Kory Savage/The News
Jitterbug’z Dance Club and Arcade has a variety of arcade games, concessions and a large dance hall.

Whether you can cut a rug and jitterbug, or resort to corny dance moves like the sprinkler and the cabbage patch, people of all ages dance.

Named after the dance, Murray’s Jitterbug’z Dance Club and Arcade opened July 4.

The building is located at 1306 S.  12th Street.  Jitterbug’z is made up of two separate halls, one for the arcade, concessions and party rooms and the other is a large, open room with a dance floor, deejay booth and pool tables on the other end.

The building boasts tinted windows on the outside with hours of operation and amenities they offer inside painted on them.

Bright lime green, firey orange, mellow yellow, electric blue walls and accents welcome guests when they enter the arcade. The dance hall walls are darker for effective lighting when the music is bumping.

Jitterbug’z currently has 10 arcade games and expects to get about 10 more to be delivered throughout the next few months.

There are two rooms available to guests to rent out to play video games on the XBox One or PlayStation 4.

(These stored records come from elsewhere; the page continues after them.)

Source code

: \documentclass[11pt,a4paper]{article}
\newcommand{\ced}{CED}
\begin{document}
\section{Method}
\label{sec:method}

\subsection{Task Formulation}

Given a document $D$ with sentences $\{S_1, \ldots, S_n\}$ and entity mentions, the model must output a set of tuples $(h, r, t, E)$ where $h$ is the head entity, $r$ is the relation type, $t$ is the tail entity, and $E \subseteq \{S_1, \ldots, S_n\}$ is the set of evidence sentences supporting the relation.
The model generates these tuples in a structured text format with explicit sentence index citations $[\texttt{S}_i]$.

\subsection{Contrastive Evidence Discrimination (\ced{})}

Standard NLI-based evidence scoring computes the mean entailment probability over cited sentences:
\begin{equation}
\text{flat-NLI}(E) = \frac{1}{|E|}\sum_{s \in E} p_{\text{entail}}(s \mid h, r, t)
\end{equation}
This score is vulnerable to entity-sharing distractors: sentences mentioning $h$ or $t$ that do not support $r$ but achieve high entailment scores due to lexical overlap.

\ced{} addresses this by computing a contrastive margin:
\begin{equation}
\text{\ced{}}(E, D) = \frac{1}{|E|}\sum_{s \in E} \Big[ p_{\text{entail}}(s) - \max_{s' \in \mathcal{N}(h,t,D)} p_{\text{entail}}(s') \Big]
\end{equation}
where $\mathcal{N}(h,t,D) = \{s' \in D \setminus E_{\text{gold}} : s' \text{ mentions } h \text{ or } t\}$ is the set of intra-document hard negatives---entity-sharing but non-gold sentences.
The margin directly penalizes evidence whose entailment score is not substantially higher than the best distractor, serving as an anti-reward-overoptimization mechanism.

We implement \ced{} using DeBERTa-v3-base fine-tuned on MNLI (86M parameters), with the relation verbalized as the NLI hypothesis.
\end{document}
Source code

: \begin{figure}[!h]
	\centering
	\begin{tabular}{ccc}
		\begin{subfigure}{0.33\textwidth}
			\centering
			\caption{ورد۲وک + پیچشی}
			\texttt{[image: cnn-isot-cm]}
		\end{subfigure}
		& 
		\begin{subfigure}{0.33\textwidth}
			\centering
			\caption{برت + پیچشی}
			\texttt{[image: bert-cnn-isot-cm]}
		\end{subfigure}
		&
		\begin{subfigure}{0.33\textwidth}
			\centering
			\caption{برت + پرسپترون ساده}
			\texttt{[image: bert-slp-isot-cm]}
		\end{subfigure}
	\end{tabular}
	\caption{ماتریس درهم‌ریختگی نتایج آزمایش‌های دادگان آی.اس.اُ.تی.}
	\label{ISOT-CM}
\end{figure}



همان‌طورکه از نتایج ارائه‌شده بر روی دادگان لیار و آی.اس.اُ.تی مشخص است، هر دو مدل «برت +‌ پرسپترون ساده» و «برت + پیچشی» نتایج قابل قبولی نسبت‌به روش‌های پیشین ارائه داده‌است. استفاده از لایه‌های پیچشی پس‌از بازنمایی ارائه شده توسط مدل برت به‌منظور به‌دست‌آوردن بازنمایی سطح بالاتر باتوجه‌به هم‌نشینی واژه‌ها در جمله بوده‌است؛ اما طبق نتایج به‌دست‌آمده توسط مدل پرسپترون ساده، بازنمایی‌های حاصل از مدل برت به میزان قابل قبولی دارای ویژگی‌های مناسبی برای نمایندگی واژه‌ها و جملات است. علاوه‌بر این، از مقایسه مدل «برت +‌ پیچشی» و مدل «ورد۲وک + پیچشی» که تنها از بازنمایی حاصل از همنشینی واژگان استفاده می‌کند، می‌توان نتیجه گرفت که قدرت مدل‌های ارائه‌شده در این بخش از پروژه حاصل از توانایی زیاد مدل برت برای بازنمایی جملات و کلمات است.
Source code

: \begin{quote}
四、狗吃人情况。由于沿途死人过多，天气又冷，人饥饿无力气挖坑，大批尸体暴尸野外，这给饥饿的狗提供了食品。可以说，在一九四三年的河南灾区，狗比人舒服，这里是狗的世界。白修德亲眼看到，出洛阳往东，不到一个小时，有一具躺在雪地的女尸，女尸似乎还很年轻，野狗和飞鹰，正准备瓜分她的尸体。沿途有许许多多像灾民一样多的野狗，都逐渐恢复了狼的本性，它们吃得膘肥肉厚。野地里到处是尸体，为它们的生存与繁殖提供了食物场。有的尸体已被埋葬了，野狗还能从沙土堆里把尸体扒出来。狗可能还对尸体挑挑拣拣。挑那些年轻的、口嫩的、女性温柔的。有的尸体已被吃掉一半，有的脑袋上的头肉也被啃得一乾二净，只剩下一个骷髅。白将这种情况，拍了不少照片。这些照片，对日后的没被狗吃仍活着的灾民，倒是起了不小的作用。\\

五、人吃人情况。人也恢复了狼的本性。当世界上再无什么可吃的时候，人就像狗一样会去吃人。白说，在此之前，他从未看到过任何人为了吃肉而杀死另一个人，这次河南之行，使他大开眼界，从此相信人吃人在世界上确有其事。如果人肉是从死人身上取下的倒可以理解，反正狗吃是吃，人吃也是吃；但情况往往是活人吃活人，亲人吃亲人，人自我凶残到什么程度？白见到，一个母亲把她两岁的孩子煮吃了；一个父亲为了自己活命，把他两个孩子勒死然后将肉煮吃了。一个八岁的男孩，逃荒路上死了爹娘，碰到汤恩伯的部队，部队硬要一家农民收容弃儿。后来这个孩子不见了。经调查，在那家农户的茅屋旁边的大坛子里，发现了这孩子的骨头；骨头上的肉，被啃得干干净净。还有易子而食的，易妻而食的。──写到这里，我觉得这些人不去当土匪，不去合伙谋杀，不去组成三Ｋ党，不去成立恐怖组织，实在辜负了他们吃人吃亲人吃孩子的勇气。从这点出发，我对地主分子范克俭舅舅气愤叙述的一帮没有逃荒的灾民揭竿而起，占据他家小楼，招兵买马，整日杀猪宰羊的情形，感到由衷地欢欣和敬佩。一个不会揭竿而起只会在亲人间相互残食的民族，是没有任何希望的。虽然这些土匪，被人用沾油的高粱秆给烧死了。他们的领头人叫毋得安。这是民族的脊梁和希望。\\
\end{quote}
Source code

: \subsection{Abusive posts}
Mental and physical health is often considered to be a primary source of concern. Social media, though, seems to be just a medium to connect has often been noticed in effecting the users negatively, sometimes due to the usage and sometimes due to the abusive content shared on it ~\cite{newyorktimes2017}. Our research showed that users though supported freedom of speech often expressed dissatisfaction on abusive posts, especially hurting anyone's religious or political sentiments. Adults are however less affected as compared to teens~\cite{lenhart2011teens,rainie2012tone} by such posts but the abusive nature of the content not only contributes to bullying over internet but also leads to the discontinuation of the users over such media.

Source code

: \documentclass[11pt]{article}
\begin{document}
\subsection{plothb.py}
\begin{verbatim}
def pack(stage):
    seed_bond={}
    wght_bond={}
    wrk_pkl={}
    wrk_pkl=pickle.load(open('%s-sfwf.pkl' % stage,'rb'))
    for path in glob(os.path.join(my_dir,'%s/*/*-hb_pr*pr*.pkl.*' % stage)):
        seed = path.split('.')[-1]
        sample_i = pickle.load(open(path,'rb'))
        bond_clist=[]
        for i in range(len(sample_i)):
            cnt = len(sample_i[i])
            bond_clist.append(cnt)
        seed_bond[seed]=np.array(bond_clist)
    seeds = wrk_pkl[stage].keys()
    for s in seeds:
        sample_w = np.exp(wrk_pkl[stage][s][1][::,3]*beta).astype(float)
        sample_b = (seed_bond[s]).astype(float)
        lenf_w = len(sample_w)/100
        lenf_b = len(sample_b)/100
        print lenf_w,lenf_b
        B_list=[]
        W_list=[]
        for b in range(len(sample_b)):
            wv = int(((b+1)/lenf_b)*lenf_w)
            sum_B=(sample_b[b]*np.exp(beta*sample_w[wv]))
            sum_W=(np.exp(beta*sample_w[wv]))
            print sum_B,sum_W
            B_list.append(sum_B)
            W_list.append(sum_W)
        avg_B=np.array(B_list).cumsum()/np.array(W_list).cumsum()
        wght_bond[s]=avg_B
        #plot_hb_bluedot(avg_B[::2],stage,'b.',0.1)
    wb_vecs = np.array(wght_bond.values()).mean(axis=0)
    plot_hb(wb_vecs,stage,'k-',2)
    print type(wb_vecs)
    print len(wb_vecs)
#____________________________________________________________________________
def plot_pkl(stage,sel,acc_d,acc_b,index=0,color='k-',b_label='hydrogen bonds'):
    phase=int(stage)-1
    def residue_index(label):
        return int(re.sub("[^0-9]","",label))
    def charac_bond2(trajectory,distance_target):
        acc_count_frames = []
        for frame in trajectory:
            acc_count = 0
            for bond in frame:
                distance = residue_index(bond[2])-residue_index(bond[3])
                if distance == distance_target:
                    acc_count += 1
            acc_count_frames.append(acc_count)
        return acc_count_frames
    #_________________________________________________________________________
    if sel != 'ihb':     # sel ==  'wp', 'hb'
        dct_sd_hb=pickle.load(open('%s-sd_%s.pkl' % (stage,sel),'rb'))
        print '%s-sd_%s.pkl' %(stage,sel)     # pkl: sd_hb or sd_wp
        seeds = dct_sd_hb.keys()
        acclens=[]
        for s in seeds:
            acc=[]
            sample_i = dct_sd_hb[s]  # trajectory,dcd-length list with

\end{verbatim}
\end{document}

The concessions area offers Coke products and a variety of food options, including hot dogs, nachos and pizza provided by Gatti’s Pizza.

In March, Jitterbug’z owner, Brad Billington, began the process of opening the dance club and arcade.   Before opening Jitterbug’z, Billington’s business across the state line lost customers, in part because of the Murray City Council vote to extend drinking hours to 1:30 a.m. in October 2013, he said.

“We previously owned Cosmo’s, which was a bar, in Puryear, Tenn.,” Billington said. “We decided once Murray extended their drinking hours, it kind of hurt business. We thought we could do something to bring the crowd back, but our only other option was to move to Murray and try out the (the dance club and arcade) on the youth first to see how it would go over.”

Billington said  Cosmo’s went from 350 to 400 customers every Saturday night to 90 people as soon as the drinking hours were extended.

After three months of renovations, Jitterbug’z opened to the public mid-summer. Billington, his wife and his father-in-law opened the business’ doors to teens for dance nights, birthday parties and as a place to hang out. Billington said, however, the high school and middle school students did not show as much interest as expected.

“We had an issue with the high schoolers and middle schoolers dwelling together,” Billington said. “The high schoolers don’t really want to hang out with the middle schoolers, and that kind of threw us off. But now, we are venturing to many other things.”

In the interest of attracting more faces to Jitterbug’z, Billington and his family members brainstormed ways to have a little something for every age group.

Wednesday night is now host to line dancing for anyone ages 18 and up. Thursday nights are reserved for college students. For now, Friday nights are open for 18 and under.

The business has allowed groups of college students to host dance parties and other events there as well.

“We allowed a fraternity to host a back to school bash and that went over really well,” Billington said. “We had 360 people attend. We stopped at 360 – our capacity is about 400, but I don’t think we should try to fit 400 people in there.”

While the original intent to target the youth in the area did not work out as well for Jitterbug’z, Billington said overall, Jitterbug’z ventures to branch out and bring in more people have been successful.

“I know how it is with new business,” Billington said. “No new business just pops off unless you’re the Cook Out and you just get lucky one day when McDonald’s is shut down. Something new like this takes a little while to catch on. The good thing is we don’t get the same kids every Friday. We are starting to see new faces.”

Billington said he looks forward to the opportunities he will have to expand the business and provide a place to cut a rug for not only college students, but the entire community.